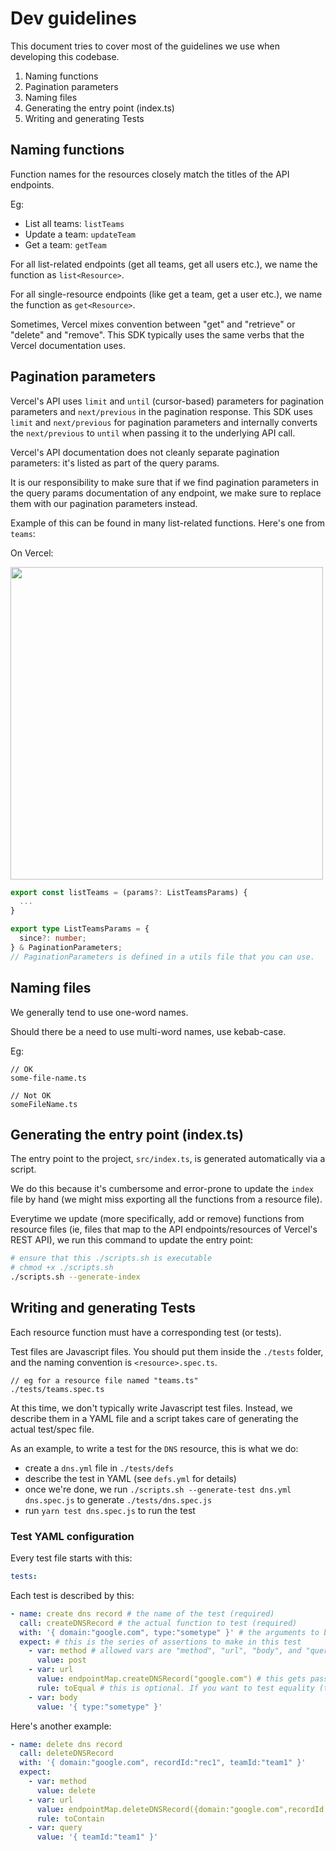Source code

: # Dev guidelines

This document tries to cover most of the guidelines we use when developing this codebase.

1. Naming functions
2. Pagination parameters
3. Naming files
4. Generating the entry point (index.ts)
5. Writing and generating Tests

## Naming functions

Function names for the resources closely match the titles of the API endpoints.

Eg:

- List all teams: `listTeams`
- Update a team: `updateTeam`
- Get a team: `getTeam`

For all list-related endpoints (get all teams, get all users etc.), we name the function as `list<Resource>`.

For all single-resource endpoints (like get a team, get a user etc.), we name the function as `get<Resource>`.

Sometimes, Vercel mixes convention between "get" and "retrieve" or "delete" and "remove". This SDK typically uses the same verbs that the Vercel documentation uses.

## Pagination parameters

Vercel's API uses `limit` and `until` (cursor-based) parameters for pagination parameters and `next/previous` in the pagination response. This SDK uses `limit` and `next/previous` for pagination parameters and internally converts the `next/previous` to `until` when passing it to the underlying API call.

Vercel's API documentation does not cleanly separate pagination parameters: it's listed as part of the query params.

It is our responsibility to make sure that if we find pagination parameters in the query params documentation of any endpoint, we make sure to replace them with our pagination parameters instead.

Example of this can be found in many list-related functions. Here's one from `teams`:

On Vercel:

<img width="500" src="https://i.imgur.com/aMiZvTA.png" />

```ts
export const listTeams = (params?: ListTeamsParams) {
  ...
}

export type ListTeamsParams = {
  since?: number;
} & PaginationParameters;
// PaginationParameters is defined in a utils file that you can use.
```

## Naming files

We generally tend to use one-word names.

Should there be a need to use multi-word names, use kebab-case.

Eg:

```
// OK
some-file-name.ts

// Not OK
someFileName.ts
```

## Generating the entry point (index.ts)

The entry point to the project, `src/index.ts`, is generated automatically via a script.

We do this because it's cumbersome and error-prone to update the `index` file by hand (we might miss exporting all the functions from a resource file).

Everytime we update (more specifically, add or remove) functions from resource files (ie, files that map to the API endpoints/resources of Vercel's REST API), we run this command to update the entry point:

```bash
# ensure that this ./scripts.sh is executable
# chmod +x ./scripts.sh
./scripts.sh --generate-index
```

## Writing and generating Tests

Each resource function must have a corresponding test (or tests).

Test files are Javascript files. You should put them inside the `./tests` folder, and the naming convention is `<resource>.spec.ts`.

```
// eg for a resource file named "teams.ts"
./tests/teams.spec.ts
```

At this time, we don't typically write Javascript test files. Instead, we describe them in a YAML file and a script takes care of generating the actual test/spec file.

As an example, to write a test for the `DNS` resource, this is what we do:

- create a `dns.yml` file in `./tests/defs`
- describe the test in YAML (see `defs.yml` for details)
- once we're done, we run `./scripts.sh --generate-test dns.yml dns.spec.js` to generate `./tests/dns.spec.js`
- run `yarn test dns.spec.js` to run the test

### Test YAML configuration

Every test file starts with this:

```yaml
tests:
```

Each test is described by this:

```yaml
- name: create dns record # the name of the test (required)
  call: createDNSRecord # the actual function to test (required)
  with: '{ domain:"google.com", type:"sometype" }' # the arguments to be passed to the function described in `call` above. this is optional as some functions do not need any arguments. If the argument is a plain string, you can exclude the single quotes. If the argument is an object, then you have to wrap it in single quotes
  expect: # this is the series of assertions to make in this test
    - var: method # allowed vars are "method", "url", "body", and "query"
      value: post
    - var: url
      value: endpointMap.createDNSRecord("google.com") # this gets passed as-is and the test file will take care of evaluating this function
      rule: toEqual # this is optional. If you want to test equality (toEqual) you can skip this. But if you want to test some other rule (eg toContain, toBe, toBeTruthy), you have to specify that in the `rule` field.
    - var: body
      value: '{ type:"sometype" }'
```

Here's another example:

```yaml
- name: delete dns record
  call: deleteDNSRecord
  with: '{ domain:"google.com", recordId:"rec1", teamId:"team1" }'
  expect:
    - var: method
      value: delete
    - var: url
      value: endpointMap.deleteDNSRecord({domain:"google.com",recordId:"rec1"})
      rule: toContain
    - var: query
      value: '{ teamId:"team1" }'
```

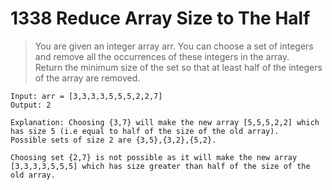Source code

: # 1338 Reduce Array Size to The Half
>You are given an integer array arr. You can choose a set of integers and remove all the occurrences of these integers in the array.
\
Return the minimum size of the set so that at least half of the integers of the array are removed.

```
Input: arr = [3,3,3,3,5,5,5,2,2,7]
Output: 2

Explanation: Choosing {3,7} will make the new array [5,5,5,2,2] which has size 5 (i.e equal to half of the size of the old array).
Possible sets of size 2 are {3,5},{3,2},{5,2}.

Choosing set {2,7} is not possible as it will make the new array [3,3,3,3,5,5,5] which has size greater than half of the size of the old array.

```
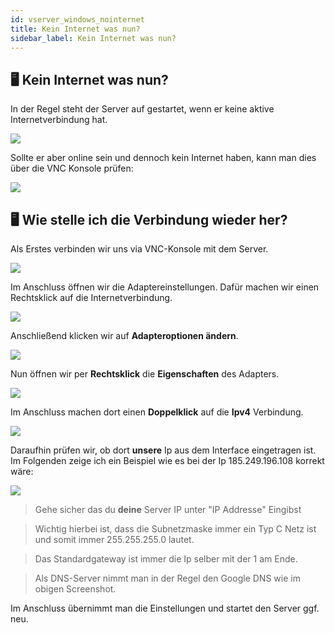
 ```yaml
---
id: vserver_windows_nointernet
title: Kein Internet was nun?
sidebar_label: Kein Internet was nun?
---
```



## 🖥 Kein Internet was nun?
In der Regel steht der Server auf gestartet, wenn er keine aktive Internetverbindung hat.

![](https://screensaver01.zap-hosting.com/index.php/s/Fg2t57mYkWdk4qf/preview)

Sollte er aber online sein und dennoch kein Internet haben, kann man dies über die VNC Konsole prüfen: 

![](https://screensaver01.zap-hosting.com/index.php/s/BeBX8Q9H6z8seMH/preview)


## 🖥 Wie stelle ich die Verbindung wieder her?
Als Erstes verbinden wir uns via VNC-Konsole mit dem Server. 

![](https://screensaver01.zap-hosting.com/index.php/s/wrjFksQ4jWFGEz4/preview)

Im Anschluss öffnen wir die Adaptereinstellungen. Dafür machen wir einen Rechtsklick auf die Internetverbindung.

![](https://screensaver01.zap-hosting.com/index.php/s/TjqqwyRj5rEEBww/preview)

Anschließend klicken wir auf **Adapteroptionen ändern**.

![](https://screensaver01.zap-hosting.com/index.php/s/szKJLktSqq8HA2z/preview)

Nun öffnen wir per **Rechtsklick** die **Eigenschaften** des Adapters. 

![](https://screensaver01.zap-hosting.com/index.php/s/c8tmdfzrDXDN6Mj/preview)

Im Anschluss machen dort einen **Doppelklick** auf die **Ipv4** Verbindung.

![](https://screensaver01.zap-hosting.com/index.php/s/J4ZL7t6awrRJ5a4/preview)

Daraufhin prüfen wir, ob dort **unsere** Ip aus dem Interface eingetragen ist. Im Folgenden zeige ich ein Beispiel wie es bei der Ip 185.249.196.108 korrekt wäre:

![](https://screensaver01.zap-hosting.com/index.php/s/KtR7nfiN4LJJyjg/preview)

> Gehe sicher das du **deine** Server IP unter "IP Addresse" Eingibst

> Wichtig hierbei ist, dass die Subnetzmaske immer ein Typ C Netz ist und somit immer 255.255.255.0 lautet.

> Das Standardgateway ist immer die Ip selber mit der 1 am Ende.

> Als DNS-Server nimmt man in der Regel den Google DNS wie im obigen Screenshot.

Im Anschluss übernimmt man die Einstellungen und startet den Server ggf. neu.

• • • •

### Task goal
Beginning with the first line of the records above, extract each line exactly through the line that holds "## Naming functions", both ends included. Omit pictures.

### Answer box
Source code

: # Dev guidelines

This document tries to cover most of the guidelines we use when developing this codebase.

1. Naming functions
2. Pagination parameters
3. Naming files
4. Generating the entry point (index.ts)
5. Writing and generating Tests

## Naming functions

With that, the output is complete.